Management while on cycle
If acne develops but you want to continue the cycle, in order of intervention:
- Daily salicylic acid or BPO cleanser for chest/back. Cheap, effective for comedonal acne, available over the counter.
- Adapalene 0.1% topical for jawline acne. Available OTC, well-tolerated, effective for both comedonal and mild inflammatory acne.
- Reduce dose. 10 mg/day often produces noticeably less skin effect than 20 mg/day while preserving most of the sleep and recovery benefits.

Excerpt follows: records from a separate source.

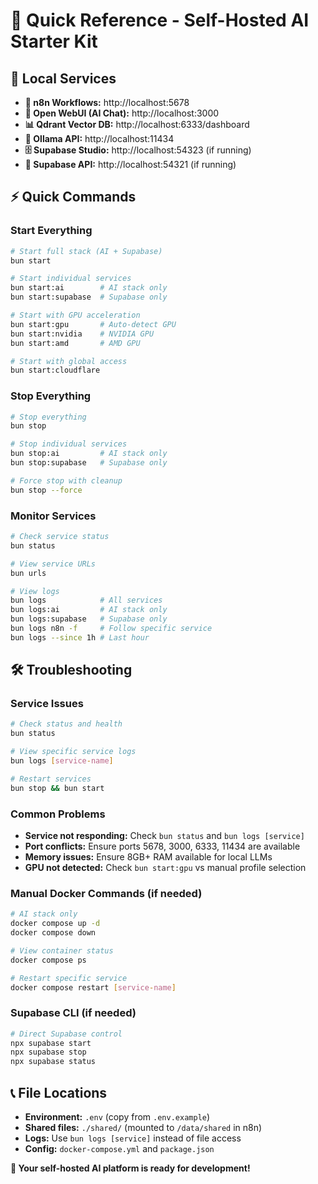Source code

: # 🚀 Quick Reference - Self-Hosted AI Starter Kit

## 🔗 Local Services
- **🤖 n8n Workflows:** http://localhost:5678
- **🤖 Open WebUI (AI Chat):** http://localhost:3000
- **📊 Qdrant Vector DB:** http://localhost:6333/dashboard
- **🔧 Ollama API:** http://localhost:11434
- **🗄️ Supabase Studio:** http://localhost:54323 (if running)
- **🔗 Supabase API:** http://localhost:54321 (if running)

## ⚡ Quick Commands

### Start Everything
```bash
# Start full stack (AI + Supabase)
bun start

# Start individual services
bun start:ai        # AI stack only
bun start:supabase  # Supabase only

# Start with GPU acceleration
bun start:gpu       # Auto-detect GPU
bun start:nvidia    # NVIDIA GPU
bun start:amd       # AMD GPU

# Start with global access
bun start:cloudflare
```

### Stop Everything
```bash
# Stop everything
bun stop

# Stop individual services
bun stop:ai         # AI stack only
bun stop:supabase   # Supabase only

# Force stop with cleanup
bun stop --force
```

### Monitor Services
```bash
# Check service status
bun status

# View service URLs
bun urls

# View logs
bun logs            # All services
bun logs:ai         # AI stack only
bun logs:supabase   # Supabase only
bun logs n8n -f     # Follow specific service
bun logs --since 1h # Last hour
```

## 🛠 Troubleshooting

### Service Issues
```bash
# Check status and health
bun status

# View specific service logs
bun logs [service-name]

# Restart services
bun stop && bun start
```

### Common Problems
- **Service not responding:** Check `bun status` and `bun logs [service]`
- **Port conflicts:** Ensure ports 5678, 3000, 6333, 11434 are available
- **Memory issues:** Ensure 8GB+ RAM available for local LLMs
- **GPU not detected:** Check `bun start:gpu` vs manual profile selection

### Manual Docker Commands (if needed)
```bash
# AI stack only
docker compose up -d
docker compose down

# View container status
docker compose ps

# Restart specific service
docker compose restart [service-name]
```

### Supabase CLI (if needed)
```bash
# Direct Supabase control
npx supabase start
npx supabase stop
npx supabase status
```

## 📞 File Locations
- **Environment:** `.env` (copy from `.env.example`)
- **Shared files:** `./shared/` (mounted to `/data/shared` in n8n)
- **Logs:** Use `bun logs [service]` instead of file access
- **Config:** `docker-compose.yml` and `package.json`

**🌟 Your self-hosted AI platform is ready for development!**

- Shorten the cycle. If 8 weeks is the plan and skin is breaking down at week 4, consider stopping at 6.
- Address dietary co-factors. High-glycemic foods, dairy, and whey isolates are documented contributors to acne in susceptible users. The IGF-1 from MK-677 stacks on top of any IGF-1 driven by diet.
- Don't add isotretinoin reflexively. Isotretinoin is a serious medication with its own side-effect profile. If acne is severe enough to warrant it, the right move is usually to stop the MK-677 cycle, not push through with strong systemic medication.
| Intervention | Effectiveness for MK-677 acne |
|---|---|
| Topical BPO / salicylic acid | Good for mild |
| Topical adapalene | Good for moderate |
| Dose reduction | Often most effective |
| Diet (dairy, sugar) | Moderate, individual-dependent |
| Oral antibiotics | Reserved for moderate-severe |
| Isotretinoin | Usually means stop the cycle |
For dose protocol detail and side-effect monitoring, see MK-677 water retention management and GH secretagogue side effects.
When to stop
Stop the cycle if:
- Acne becomes cystic or severely inflammatory
- Scarring is developing
- The acne is affecting quality of life or work
- OTC interventions haven't helped after 2–3 weeks
Skin usually returns to baseline within 4–8 weeks of stopping, mirroring the timeline of IGF-1 decline. Persistent acne after a cycle ends usually points to an underlying acne tendency that the cycle amplified rather than created.